[Source material]

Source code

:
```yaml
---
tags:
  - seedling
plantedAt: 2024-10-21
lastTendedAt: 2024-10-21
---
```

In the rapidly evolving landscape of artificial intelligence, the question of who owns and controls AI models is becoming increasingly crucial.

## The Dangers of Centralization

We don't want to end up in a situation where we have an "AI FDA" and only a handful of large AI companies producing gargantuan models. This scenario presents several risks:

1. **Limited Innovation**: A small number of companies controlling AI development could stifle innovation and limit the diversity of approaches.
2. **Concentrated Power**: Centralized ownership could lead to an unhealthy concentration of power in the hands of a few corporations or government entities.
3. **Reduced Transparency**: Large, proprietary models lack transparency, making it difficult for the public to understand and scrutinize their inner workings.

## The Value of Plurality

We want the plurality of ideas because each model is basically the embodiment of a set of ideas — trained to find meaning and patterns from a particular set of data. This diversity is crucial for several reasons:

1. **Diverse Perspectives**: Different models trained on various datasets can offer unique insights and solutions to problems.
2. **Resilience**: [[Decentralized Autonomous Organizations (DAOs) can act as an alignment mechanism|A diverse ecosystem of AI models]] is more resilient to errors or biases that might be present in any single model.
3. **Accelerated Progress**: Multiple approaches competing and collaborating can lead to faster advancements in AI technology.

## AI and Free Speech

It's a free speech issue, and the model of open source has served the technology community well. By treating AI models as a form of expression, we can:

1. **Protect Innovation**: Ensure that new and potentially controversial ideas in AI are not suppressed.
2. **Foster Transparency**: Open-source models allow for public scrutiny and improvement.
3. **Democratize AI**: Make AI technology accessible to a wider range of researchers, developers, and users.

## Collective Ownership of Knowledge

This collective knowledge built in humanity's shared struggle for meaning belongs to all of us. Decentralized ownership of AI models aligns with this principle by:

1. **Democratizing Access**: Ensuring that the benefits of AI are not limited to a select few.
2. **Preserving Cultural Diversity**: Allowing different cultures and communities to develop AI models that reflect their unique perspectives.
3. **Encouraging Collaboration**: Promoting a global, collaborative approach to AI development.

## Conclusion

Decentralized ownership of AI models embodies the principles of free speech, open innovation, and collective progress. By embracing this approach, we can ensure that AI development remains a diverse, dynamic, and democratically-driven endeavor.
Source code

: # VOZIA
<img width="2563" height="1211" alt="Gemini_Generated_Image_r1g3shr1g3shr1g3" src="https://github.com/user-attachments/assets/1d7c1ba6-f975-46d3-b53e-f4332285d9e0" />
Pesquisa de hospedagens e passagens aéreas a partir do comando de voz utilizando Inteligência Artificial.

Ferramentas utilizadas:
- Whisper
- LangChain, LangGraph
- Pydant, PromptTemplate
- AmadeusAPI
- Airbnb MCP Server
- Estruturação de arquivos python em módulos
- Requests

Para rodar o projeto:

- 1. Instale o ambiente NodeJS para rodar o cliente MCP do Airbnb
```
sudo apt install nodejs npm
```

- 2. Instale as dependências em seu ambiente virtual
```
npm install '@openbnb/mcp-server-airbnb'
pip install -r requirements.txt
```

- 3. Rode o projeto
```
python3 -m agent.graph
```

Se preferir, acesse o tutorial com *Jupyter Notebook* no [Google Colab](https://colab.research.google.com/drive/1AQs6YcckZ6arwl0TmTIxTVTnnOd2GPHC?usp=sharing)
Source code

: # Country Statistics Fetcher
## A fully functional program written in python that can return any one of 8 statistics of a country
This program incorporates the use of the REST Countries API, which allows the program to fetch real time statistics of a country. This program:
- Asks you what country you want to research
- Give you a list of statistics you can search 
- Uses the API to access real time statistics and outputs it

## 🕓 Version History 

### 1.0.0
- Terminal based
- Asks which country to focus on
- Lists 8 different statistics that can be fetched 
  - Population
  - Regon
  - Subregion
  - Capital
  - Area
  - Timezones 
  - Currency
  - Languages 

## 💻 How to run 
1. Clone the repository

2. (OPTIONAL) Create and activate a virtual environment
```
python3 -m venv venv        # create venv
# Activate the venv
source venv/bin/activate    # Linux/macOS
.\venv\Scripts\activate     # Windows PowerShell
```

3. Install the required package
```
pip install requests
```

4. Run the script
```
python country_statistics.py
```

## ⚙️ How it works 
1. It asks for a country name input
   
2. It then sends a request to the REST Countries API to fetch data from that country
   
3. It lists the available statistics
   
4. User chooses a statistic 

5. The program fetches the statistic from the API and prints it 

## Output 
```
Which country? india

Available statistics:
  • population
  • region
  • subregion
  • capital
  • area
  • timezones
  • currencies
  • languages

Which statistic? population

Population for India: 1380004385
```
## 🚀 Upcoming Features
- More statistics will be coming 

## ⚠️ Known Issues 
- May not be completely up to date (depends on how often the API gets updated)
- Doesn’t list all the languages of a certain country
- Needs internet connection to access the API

[/Source material]

● **Problem to work on**
Give the exact lines, and only those, from the line containing "- Timezones" through the line containing "1. It asks for a country name input" in the entries above.

● **Response**
  - Timezones 
  - Currency
  - Languages 

## 💻 How to run 
1. Clone the repository

2. (OPTIONAL) Create and activate a virtual environment
```
python3 -m venv venv        # create venv
# Activate the venv
source venv/bin/activate    # Linux/macOS
.\venv\Scripts\activate     # Windows PowerShell
```

3. Install the required package
```
pip install requests
```

4. Run the script
```
python country_statistics.py
```

## ⚙️ How it works 
1. It asks for a country name input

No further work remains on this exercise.